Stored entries
★ ★ ★ ★ ★
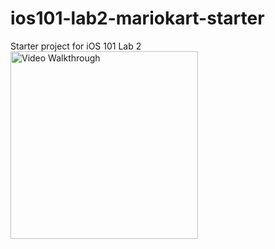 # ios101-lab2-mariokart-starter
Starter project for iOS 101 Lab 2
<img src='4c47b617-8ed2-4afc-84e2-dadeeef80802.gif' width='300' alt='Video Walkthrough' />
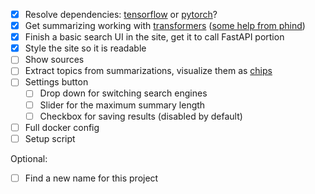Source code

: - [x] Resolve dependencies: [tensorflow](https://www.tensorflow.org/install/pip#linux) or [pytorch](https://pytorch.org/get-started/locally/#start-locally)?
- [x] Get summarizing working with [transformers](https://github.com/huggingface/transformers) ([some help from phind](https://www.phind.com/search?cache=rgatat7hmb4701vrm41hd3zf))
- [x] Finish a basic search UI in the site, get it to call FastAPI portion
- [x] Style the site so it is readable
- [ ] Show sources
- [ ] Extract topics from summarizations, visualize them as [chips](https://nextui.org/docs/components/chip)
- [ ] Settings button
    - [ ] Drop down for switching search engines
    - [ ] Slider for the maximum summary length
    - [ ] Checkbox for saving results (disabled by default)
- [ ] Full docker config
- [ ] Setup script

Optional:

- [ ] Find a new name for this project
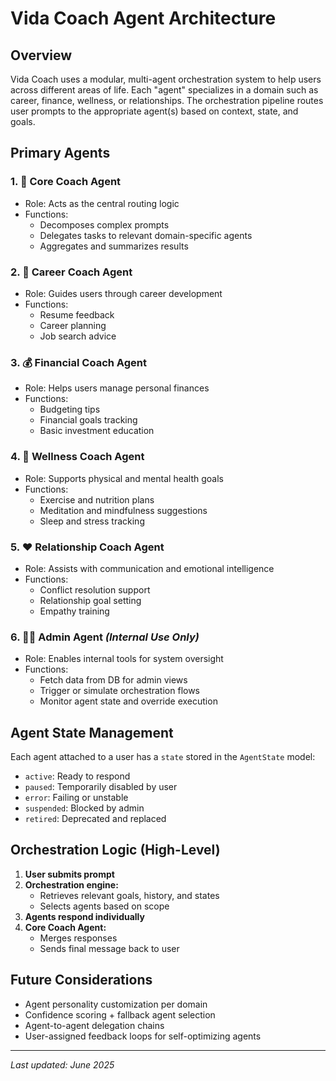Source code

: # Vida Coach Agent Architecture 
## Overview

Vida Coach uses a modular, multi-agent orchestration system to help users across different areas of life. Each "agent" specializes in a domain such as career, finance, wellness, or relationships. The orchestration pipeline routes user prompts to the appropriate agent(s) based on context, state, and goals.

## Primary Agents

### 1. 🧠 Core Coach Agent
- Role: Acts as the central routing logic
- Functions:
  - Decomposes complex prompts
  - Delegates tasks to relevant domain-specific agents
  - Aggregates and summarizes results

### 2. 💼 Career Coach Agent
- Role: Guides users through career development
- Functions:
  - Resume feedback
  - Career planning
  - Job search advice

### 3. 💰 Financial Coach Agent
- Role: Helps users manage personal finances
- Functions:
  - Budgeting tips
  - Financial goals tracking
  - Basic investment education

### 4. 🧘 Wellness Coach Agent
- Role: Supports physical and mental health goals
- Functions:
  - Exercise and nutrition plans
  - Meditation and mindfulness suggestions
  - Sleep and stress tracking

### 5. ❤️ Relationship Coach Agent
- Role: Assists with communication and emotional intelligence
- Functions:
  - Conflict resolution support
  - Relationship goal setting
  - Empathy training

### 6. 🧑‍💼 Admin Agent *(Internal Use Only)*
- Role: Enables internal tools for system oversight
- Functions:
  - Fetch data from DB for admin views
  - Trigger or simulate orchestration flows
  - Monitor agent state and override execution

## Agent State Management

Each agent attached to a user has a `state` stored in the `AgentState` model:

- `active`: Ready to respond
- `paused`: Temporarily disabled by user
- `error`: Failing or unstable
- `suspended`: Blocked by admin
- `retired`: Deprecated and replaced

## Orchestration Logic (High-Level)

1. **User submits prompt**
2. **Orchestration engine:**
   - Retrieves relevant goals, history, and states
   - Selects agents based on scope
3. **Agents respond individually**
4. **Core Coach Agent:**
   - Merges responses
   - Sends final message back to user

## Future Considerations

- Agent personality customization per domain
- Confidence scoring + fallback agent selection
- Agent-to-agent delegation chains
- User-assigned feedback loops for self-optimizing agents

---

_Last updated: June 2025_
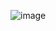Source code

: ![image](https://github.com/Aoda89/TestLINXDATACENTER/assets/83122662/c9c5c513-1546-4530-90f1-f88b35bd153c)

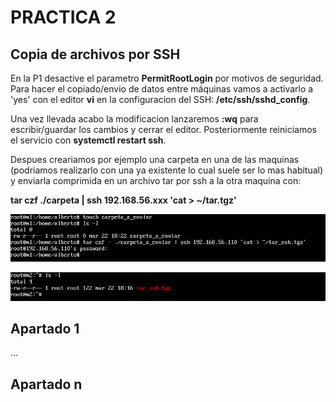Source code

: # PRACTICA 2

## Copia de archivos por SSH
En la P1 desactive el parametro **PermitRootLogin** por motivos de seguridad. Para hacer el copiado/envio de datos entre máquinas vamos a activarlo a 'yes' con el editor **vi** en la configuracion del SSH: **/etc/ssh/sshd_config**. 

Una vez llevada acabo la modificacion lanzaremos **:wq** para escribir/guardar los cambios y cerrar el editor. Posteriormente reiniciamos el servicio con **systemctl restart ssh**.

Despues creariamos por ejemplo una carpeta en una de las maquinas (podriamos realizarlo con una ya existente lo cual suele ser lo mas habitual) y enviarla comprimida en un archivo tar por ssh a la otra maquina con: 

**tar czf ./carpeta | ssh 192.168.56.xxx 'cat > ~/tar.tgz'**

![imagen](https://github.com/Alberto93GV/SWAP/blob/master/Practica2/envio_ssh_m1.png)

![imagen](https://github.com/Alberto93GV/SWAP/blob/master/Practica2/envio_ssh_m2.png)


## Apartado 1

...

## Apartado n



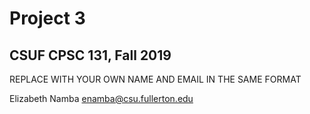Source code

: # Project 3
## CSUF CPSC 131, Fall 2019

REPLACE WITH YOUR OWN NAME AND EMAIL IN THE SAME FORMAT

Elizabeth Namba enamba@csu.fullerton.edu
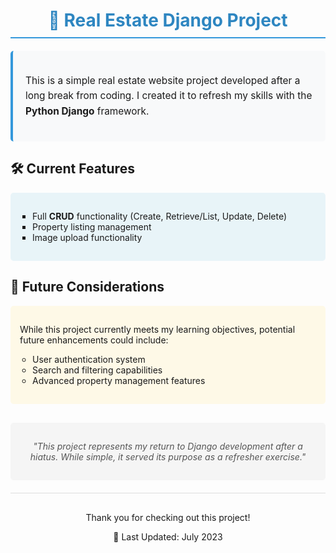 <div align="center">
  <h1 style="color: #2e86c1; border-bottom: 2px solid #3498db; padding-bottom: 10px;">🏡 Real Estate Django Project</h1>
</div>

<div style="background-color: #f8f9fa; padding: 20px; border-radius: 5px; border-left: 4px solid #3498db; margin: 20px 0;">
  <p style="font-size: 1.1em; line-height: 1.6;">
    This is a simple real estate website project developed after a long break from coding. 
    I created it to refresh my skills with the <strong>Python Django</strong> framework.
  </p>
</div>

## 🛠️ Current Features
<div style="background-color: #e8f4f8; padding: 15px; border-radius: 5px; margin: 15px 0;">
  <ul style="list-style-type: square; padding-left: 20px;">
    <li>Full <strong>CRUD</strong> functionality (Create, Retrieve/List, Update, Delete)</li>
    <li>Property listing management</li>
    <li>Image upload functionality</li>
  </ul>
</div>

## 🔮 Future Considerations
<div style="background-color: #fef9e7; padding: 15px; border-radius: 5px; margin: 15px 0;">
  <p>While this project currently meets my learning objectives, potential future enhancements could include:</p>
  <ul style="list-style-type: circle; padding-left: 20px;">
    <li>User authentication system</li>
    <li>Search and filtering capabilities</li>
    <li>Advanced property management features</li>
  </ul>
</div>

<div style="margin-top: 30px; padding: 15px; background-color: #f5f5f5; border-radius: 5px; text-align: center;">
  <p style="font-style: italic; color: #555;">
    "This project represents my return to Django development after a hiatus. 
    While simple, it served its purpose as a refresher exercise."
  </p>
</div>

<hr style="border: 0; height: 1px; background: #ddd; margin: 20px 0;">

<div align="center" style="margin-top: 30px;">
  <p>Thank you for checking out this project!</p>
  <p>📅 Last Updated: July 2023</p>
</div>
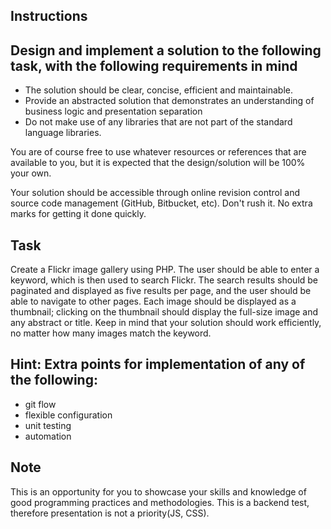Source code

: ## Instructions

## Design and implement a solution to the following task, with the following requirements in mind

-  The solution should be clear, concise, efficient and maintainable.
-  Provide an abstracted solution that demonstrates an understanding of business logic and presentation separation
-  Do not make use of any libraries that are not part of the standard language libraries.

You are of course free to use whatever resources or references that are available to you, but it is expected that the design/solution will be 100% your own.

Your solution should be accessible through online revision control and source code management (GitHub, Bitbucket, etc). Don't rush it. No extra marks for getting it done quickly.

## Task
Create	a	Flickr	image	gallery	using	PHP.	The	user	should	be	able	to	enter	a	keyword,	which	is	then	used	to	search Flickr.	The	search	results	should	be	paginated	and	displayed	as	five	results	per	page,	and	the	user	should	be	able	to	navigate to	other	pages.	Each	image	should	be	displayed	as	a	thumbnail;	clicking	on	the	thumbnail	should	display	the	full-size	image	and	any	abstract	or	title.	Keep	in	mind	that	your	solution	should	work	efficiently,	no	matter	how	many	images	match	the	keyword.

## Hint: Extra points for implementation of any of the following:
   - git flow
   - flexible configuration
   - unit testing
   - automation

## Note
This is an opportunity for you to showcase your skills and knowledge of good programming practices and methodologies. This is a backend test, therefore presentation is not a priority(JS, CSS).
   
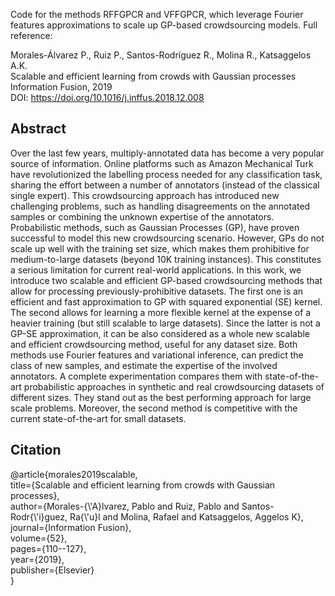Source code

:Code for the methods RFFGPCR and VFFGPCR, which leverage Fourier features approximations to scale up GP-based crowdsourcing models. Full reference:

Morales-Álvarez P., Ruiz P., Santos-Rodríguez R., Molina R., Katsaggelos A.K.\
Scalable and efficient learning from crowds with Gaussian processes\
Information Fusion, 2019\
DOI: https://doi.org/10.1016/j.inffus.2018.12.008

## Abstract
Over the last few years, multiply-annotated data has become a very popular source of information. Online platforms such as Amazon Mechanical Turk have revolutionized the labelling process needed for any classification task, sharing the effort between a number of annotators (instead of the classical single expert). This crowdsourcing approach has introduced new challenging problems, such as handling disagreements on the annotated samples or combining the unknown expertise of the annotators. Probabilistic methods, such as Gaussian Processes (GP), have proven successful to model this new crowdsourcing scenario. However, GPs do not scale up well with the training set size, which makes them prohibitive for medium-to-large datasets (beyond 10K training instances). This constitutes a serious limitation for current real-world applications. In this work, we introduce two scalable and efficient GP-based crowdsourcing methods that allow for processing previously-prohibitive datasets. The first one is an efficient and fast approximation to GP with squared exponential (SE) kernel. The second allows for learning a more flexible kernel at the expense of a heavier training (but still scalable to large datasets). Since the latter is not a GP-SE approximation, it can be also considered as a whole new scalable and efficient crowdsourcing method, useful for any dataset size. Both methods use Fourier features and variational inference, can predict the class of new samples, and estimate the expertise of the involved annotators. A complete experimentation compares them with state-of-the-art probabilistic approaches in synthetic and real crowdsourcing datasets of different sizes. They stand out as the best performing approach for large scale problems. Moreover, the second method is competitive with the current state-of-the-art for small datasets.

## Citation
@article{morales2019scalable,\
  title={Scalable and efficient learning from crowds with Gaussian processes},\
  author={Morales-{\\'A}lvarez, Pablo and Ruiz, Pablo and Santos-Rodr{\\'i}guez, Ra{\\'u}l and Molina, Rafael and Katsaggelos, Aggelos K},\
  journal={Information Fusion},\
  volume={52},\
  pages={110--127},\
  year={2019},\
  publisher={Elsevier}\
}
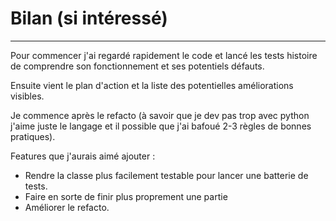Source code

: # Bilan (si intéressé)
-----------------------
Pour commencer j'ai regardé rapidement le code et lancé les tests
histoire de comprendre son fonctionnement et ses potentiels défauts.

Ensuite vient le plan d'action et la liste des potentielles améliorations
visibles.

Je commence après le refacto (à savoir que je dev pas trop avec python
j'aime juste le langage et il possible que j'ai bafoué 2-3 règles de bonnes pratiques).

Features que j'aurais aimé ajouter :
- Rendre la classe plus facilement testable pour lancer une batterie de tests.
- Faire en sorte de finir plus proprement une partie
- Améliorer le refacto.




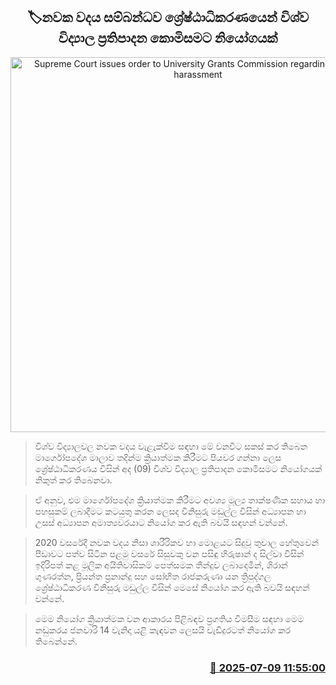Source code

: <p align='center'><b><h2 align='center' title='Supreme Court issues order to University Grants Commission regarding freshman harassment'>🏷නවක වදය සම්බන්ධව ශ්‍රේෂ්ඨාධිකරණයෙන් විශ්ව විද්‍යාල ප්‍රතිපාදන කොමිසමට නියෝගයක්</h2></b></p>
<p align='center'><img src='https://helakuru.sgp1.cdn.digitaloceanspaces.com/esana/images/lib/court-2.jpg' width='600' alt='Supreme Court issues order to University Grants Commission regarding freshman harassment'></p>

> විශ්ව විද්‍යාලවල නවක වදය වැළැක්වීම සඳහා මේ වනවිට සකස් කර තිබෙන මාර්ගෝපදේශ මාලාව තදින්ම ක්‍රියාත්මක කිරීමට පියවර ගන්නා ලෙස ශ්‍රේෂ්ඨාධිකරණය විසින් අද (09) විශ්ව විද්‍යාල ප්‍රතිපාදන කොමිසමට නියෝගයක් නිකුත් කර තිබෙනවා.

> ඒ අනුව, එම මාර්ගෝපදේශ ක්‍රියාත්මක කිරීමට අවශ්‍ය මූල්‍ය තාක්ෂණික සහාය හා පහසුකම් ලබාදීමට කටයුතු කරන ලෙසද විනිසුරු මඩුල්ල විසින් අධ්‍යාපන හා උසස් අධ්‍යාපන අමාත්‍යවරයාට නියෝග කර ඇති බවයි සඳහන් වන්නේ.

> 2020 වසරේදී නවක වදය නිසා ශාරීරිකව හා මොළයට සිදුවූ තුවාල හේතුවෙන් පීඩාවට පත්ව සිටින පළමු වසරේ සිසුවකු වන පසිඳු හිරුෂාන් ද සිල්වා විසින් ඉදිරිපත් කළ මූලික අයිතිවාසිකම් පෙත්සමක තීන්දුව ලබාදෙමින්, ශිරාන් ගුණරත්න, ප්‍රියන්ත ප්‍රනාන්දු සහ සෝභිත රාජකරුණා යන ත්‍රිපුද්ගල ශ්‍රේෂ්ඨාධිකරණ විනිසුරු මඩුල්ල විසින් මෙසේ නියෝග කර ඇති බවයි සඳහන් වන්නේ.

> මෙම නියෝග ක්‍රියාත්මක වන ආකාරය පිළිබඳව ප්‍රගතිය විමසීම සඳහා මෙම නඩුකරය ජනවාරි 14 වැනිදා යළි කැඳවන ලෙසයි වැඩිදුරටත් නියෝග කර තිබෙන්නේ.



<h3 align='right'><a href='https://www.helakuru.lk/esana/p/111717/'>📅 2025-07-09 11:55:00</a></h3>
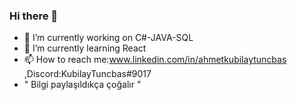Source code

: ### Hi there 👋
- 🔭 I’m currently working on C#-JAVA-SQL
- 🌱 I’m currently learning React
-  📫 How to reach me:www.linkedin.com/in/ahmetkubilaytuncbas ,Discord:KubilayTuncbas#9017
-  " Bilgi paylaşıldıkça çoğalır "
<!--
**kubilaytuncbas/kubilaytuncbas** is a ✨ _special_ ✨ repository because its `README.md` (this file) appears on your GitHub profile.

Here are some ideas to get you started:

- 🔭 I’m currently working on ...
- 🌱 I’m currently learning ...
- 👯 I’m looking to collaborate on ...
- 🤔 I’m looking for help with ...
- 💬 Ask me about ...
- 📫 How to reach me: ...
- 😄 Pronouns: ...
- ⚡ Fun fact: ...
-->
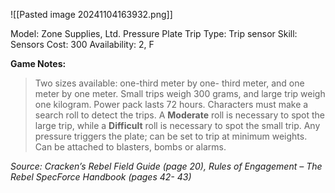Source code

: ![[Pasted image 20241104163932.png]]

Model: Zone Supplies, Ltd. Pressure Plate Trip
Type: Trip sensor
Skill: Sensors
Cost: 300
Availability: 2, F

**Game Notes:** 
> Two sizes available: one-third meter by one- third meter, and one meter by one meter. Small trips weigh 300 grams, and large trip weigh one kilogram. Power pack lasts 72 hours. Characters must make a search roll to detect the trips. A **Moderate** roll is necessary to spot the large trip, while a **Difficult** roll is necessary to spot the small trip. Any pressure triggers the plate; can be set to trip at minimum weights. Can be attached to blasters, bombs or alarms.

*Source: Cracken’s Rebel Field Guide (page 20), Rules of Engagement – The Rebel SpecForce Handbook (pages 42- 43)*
★ ★ ★ ★ ★
- Requirement
Every line of the data above that includes "plus" should be listed.

- Task result
- Rendre la classe plus facilement testable pour lancer une batterie de tests.
- Faire en sorte de finir plus proprement une partie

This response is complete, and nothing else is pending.